What is being asked:
Within the listing below, how many lines contain the word "primary"? Answer with the number only.

Source information:
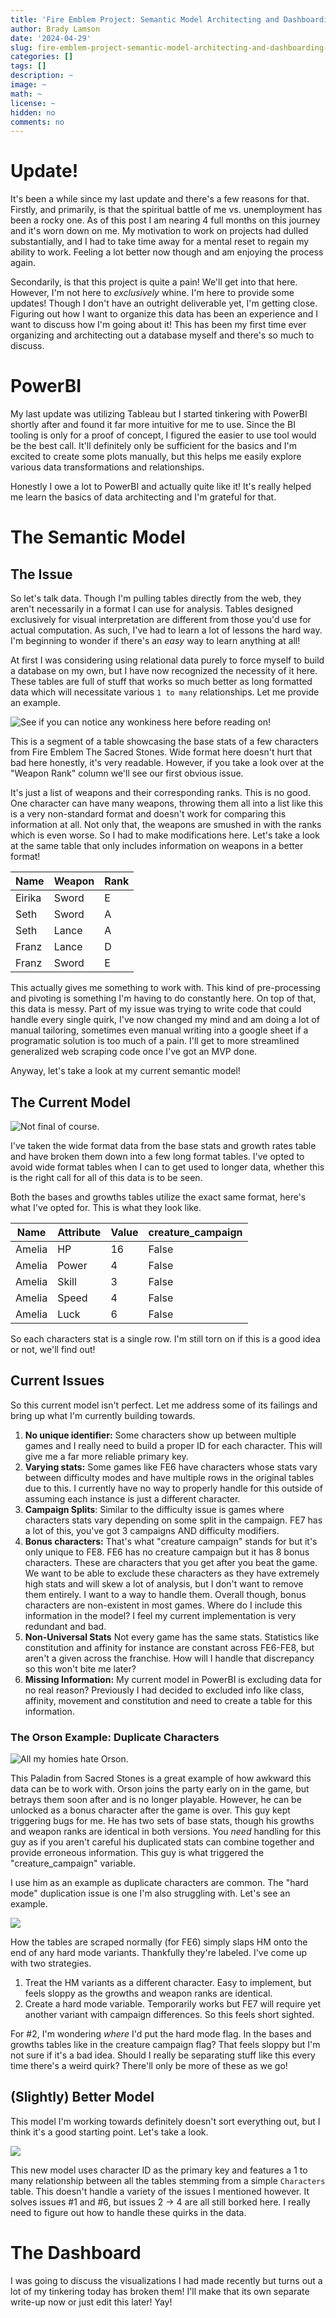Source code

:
 ```yaml
---
title: 'Fire Emblem Project: Semantic Model Architecting and Dashboarding in PowerBI'
author: Brady Lamson
date: '2024-04-29'
slug: fire-emblem-project-semantic-model-architecting-and-dashboarding-in-powerbi
categories: []
tags: []
description: ~
image: ~
math: ~
license: ~
hidden: no
comments: no
---
```


# Update!

It's been a while since my last update and there's a few reasons for that. Firstly, and primarily, is that the spiritual battle of me vs. unemployment has been a rocky one. As of this post I am nearing 4 full months on this journey and it's worn down on me. My motivation to work on projects had dulled substantially, and I had to take time away for a mental reset to regain my ability to work. Feeling a lot better now though and am enjoying the process again.

Secondarily, is that this project is quite a pain! We'll get into that here. However, I'm not here to *exclusively* whine. I'm here to provide some updates! Though I don't have an outright deliverable yet, I'm getting close. Figuring out how I want to organize this data has been an experience and I want to discuss how I'm going about it! This has been my first time ever organizing and architecting out a database myself and there's so much to discuss. 

# PowerBI

My last update was utilizing Tableau but I started tinkering with PowerBI shortly after and found it far more intuitive for me to use. Since the BI tooling is only for a proof of concept, I figured the easier to use tool would be the best call. It'll definitely only be sufficient for the basics and I'm excited to create some plots manually, but this helps me easily explore various data transformations and relationships. 

Honestly I owe a lot to PowerBI and actually quite like it! It's really helped me learn the basics of data architecting and I'm grateful for that.

# The Semantic Model

## The Issue

So let's talk data. Though I'm pulling tables directly from the web, they aren't necessarily in a format I can use for analysis. Tables designed exclusively for visual interpretation are different from those you'd use for actual computation. As such, I've had to learn a lot of lessons the hard way. I'm beginning to wonder if there's an *easy* way to learn anything at all! 

At first I was considering using relational data purely to force myself to build a database on my own, but I have now recognized the necessity of it here. These tables are full of stuff that works so much better as long formatted data which will necessitate various `1 to many` relationships. Let me provide an example. 

![See if you can notice any wonkiness here before reading on!](images/serenes-bases.png)

This is a segment of a table showcasing the base stats of a few characters from Fire Emblem The Sacred Stones. Wide format here doesn't hurt that bad here honestly, it's very readable. However, if you take a look over at the "Weapon Rank" column we'll see our first obvious issue. 

It's just a list of weapons and their corresponding ranks. This is no good. One character can have many weapons, throwing them all into a list like this is a very non-standard format and doesn't work for comparing this information at all. Not only that, the weapons are smushed in with the ranks which is even worse. So I had to make modifications here. Let's take a look at the same table that only includes information on weapons in a better format!

| Name | Weapon | Rank |
|---|---|---|
| Eirika | Sword | E |
| Seth | Sword | A |
| Seth | Lance | A |
| Franz | Lance | D |
| Franz | Sword | E |

This actually gives me something to work with. This kind of pre-processing and pivoting is something I'm having to do constantly here. On top of that, this data is messy. Part of my issue was trying to write code that could handle every single quirk, I've now changed my mind and am doing a lot of manual tailoring, sometimes even manual writing into a google sheet if a programatic solution is too much of a pain. I'll get to more streamlined generalized web scraping code once I've got an MVP done. 

Anyway, let's take a look at my current semantic model! 

## The Current Model

![Not final of course.](images/semantic_model.png)

I've taken the wide format data from the base stats and growth rates table and have broken them down into a few long format tables. I've opted to avoid wide format tables when I can to get used to longer data, whether this is the right call for all of this data is to be seen.

Both the bases and growths tables utilize the exact same format, here's what I've opted for. This is what they look like.

| Name | Attribute | Value | creature_campaign |
|---|---|---|---|
| Amelia | HP | 16 | False |
| Amelia | Power | 4 | False |
| Amelia | Skill | 3 | False |
| Amelia | Speed | 4 | False |
| Amelia | Luck | 6 | False |

So each characters stat is a single row. I'm still torn on if this is a good idea or not, we'll find out! 

## Current Issues

So this current model isn't perfect. Let me address some of its failings and bring up what I'm currently building towards. 

1. **No unique identifier:** Some characters show up between multiple games and I really need to build a proper ID for each character. This will give me a far more reliable primary key. 
2. **Varying stats:** Some games like FE6 have characters whose stats vary between difficulty modes and have multiple rows in the original tables due to this. I currently have no way to properly handle for this outside of assuming each instance is just a different character. 
3. **Campaign Splits**: Similar to the difficulty issue is games where characters stats vary depending on some split in the campaign. FE7 has a lot of this, you've got 3 campaigns AND difficulty modifiers. 
4. **Bonus characters:** That's what "creature campaign" stands for but it's only unique to FE8. FE6 has no creature campaign but it has 8 bonus characters. These are characters that you get after you beat the game. We want to be able to exclude these characters as they have extremely high stats and will skew a lot of analysis, but I don't want to remove them entirely. I want to a way to handle them. Overall though, bonus characters are non-existent in most games. Where do I include this information in the model? I feel my current implementation is very redundant and bad.
5. **Non-Universal Stats**  Not every game has the same stats. Statistics like constitution and affinity for instance are constant across FE6-FE8, but aren't a given across the franchise. How will I handle that discrepancy so this won't bite me later?
6. **Missing Information:** My current model in PowerBI is excluding data for no real reason? Previously I had decided to excluded info like class, affinity, movement and constitution and need to create a table for this information.

### The Orson Example: Duplicate Characters

![All my homies hate Orson.](images/orson.jpg)

This Paladin from Sacred Stones is a great example of how awkward this data can be to work with. Orson joins the party early on in the game, but betrays them soon after and is no longer playable. However, he can be unlocked as a bonus character after the game is over. This guy kept triggering bugs for me. He has two sets of base stats, though his growths and weapon ranks are identical in both versions. You *need* handling for this guy as if you aren't careful his duplicated stats can combine together and provide erroneous information. This guy is what triggered the "creature_campaign" variable. 

I use him as an example as duplicate characters are common. The "hard mode" duplication issue is one I'm also struggling with. Let's see an example.

![](images/fe6-hard-mode-table.png)

How the tables are scraped normally (for FE6) simply slaps HM onto the end of any hard mode variants. Thankfully they're labeled. I've come up with two strategies.

1. Treat the HM variants as a different character. Easy to implement, but feels sloppy as the growths and weapon ranks are identical. 
2. Create a hard mode variable. Temporarily works but FE7 will require yet another variant with campaign differences. So this feels short sighted. 

For #2, I'm wondering *where* I'd put the hard mode flag. In the bases and growths tables like in the creature campaign flag? That feels sloppy but I'm not sure if it's a bad idea. Should I really be separating stuff like this every time there's a weird quirk? There'll only be more of these as we go!

## (Slightly) Better Model

This model I'm working towards definitely doesn't sort everything out, but I think it's a good starting point. Let's take a look.

![](images/GoalModel.png)

This new model uses character ID as the primary key and features a 1 to many relationship between all the tables stemming from a simple `Characters` table. This doesn't handle a variety of the issues I mentioned however. It solves issues #1 and #6, but issues 2 -> 4 are all still borked here. I really need to figure out how to handle these quirks in the data.

# The Dashboard

I was going to discuss the visualizations I had made recently but turns out a lot of my tinkering today has broken them! I'll make that its own separate write-up now or just edit this later! Yay!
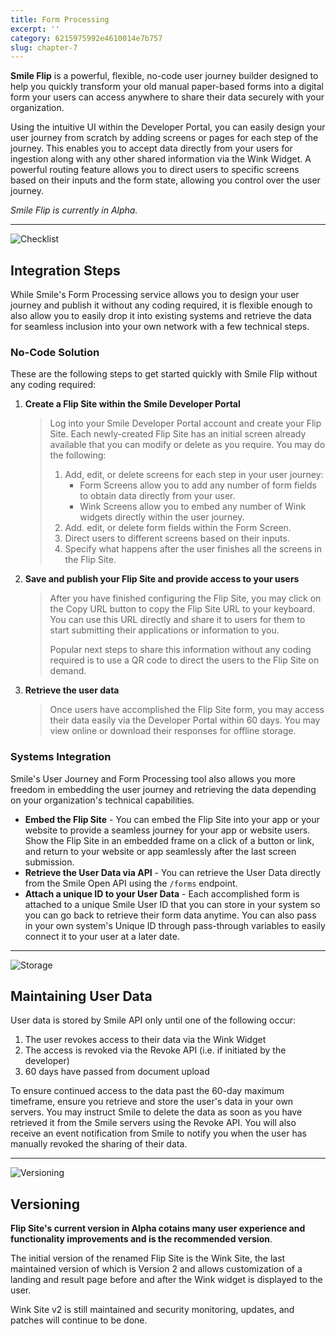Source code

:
 ```yaml
---
title: Form Processing
excerpt: ''
category: 6215975992e4610014e7b757
slug: chapter-7
---
```


**Smile Flip** is a powerful, flexible, no-code user journey builder designed to help you quickly transform your old manual paper-based forms into a digital form your users can access anywhere to share their data securely with your organization.

Using the intuitive UI within the Developer Portal, you can easily design your user journey from scratch by adding screens or pages for each step of the journey. This enables you to accept data directly from your users for ingestion along with any other shared information via the Wink Widget. A powerful routing feature allows you to direct users to specific screens based on their inputs and the form state, allowing you control over the user journey.

*Smile Flip is currently in Alpha.*

---
<!-- focus: false -->
![Checklist](https://img.icons8.com/ios/50/000000/checklist--v1.png)
## Integration Steps

While Smile's Form Processing service allows you to design your user journey and publish it without any coding required, it is flexible enough to also allow you to easily drop it into existing systems and retrieve the data for seamless inclusion into your own network with a few technical steps.

### No-Code Solution

These are the following steps to get started quickly with Smile Flip without any coding required:

1. **Create a Flip Site within the Smile Developer Portal**

    > Log into your Smile Developer Portal account and create your Flip Site. Each newly-created Flip Site has an initial screen already available that you can modify or delete as you require. You may do the following:
    > 1. Add, edit, or delete screens for each step in your user journey:
    >     - Form Screens allow you to add any number of form fields to obtain data directly from your user.
    >     - Wink Screens allow you to embed any number of Wink widgets directly within the user journey.
    > 2. Add. edit, or delete form fields within the Form Screen.
    > 3. Direct users to different screens based on their inputs.
    > 4. Specify what happens after the user finishes all the screens in the Flip Site.

2. **Save and publish your Flip Site and provide access to your users**

    > After you have finished configuring the Flip Site, you may click on the Copy URL button to copy the Flip Site URL to your keyboard. You can use this URL directly and share it to users for them to start submitting their applications or information to you.
    >
    > Popular next steps to share this information without any coding required is to use a QR code to direct the users to the Flip Site on demand.

3. **Retrieve the user data**

    > Once users have accomplished the Flip Site form, you may access their data easily via the Developer Portal within 60 days. You may view online or download their responses for offline storage.

### Systems Integration

Smile's User Journey and Form Processing tool also allows you more freedom in embedding the user journey and retrieving the data depending on your organization's technical capabilities.

- **Embed the Flip Site** - You can embed the Flip Site into your app or your website to provide a seamless journey for your app or website users. Show the Flip Site in an embedded frame on a click of a button or link, and return to your website or app seamlessly after the last screen submission.
- **Retrieve the User Data via API** - You can retrieve the User Data directly from the Smile Open API using the ``/forms`` endpoint.
- **Attach a unique ID to your User Data** - Each accomplished form is attached to a unique Smile User ID that you can store in your system so you can go back to retrieve their form data anytime. You can also pass in your own system's Unique ID through pass-through variables to easily connect it to your user at a later date.

<!-- focus: false -->
<!-- ![Quickstart](https://img.icons8.com/ios/50/000000/speed.png) -->
<!-- ## Quickstart / How to Set Up -->

<!-- focus: false -->
<!-- ![User Data](https://img.icons8.com/?size=50&id=FD1d9t9lMoS2&format=png&color=000000) -->
<!-- ## Getting User Data -->

<!-- focus: false -->
<!-- ![Settings](https://img.icons8.com/material-outlined/50/000000/settings-3--v1.png) -->
<!-- ## Configuration -->

<!-- focus: false -->
<!-- ![Event](https://img.icons8.com/ios/50/000000/important-event.png) -->
<!-- ## Event Notifications -->

---
<!-- focus: false -->
![Storage](https://img.icons8.com/?size=50&id=1476&format=png&color=000000)
## Maintaining User Data

User data is stored by Smile API only until one of the following occur:

1. The user revokes access to their data via the Wink Widget
2. The access is revoked via the Revoke API (i.e. if initiated by the developer)
3. 60 days have passed from document upload

To ensure continued access to the data past the 60-day maximum timeframe, ensure you retrieve and store the user's data in your own servers. You may instruct Smile to delete the data as soon as you have retrieved it from the Smile servers using the Revoke API. You will also receive an event notification from Smile to notify you when the user has manually revoked the sharing of their data.

---
<!-- focus: false -->
![Versioning](https://img.icons8.com/?size=50&id=21889&format=png&color=000000)
## Versioning

**Flip Site's current version in Alpha cotains many user experience and functionality improvements and is the recommended version**.

The initial version of the renamed Flip Site is the Wink Site, the last maintained version of which is Version 2 and allows customization of a landing and result page before and after the Wink widget is displayed to the user.

Wink Site v2 is still maintained and security monitoring, updates, and patches will continue to be done.
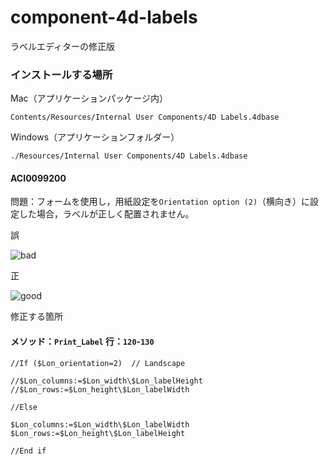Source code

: # component-4d-labels
ラベルエディターの修正版

### インストールする場所

Mac（アプリケーションパッケージ内）

```
Contents/Resources/Internal User Components/4D Labels.4dbase
```

Windows（アプリケーションフォルダー）

```
./Resources/Internal User Components/4D Labels.4dbase
```

#### ACI0099200

問題：フォームを使用し，用紙設定を``Orientation option (2)``（横向き）に設定した場合，ラベルが正しく配置されません。

誤

![bad](https://user-images.githubusercontent.com/10509075/57899787-51402b00-7899-11e9-8ee9-5b19e5f628ed.png)

正

![good](https://user-images.githubusercontent.com/10509075/57899704-fb6b8300-7898-11e9-8157-a82291ea7cb3.png)

修正する箇所

#### メソッド：``Print_Label`` 行：``120``-``130``

```
//If ($Lon_orientation=2)  // Landscape

//$Lon_columns:=$Lon_width\$Lon_labelHeight
//$Lon_rows:=$Lon_height\$Lon_labelWidth

//Else 

$Lon_columns:=$Lon_width\$Lon_labelWidth
$Lon_rows:=$Lon_height\$Lon_labelHeight

//End if 
```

Task response:
2